_WHAT IS REQUIRED_
Give the number of lines in these entries that contain the string "CORS", with no further comment.

_Rendered images with source text_
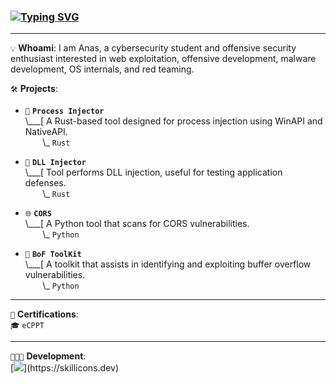 ### [![Typing SVG](https://readme-typing-svg.demolab.com?font=Monaspace+Krypton&pause=1000&color=B5E845&vCenter=true&random=true&width=435&lines=hey%2C+it's+Anas!;Hex+dancing+in+dark+corners;Weaving+nightmares+in+assembly++;Summoning+shells+from+the+ether;Glib+jocks+quiz+nymph+to+vex+dwarf;Surfing+the+forbidden+waves)](https://git.io/typing-svg)
---
`💡` **Whoami**: I am Anas, a cybersecurity student and offensive security enthusiast interested in web exploitation, offensive development, malware development, OS internals, and red teaming.

`🛠` **Projects**:  

- `🚀` **`Process Injector`**  
  \\___[ A Rust-based tool designed for process injection using WinAPI and NativeAPI.  
  &nbsp;&nbsp;&nbsp;&nbsp;&nbsp;&nbsp;&nbsp;\\\_ `Rust`  

- `💉` **`DLL Injector`**  
  \\___[ Tool performs DLL injection, useful for testing application defenses.  
  &nbsp;&nbsp;&nbsp;&nbsp;&nbsp;&nbsp;&nbsp;\\\_ `Rust`  

- `🌐` **`CORS`**  
  \\___[ A Python tool that scans for CORS vulnerabilities.  
  &nbsp;&nbsp;&nbsp;&nbsp;&nbsp;&nbsp;&nbsp;\\\_ `Python`  

- `🔧` **`BoF ToolKit`**  
  \\___[ A toolkit that assists in identifying and exploiting buffer overflow vulnerabilities.  
  &nbsp;&nbsp;&nbsp;&nbsp;&nbsp;&nbsp;&nbsp;\\\_ `Python`  

---

`📜` **Certifications**:  
`🎓` `eCPPT`  

---

`👨🏻‍💻` **Development**:<br>
[![](https://skillicons.dev/icons?i=rust,python,bash,powershell,sqlite,notion,vim,visualstudio,vscode,arch,linux,windows,github,)](https://skillicons.dev)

_OUTPUT BELOW_
2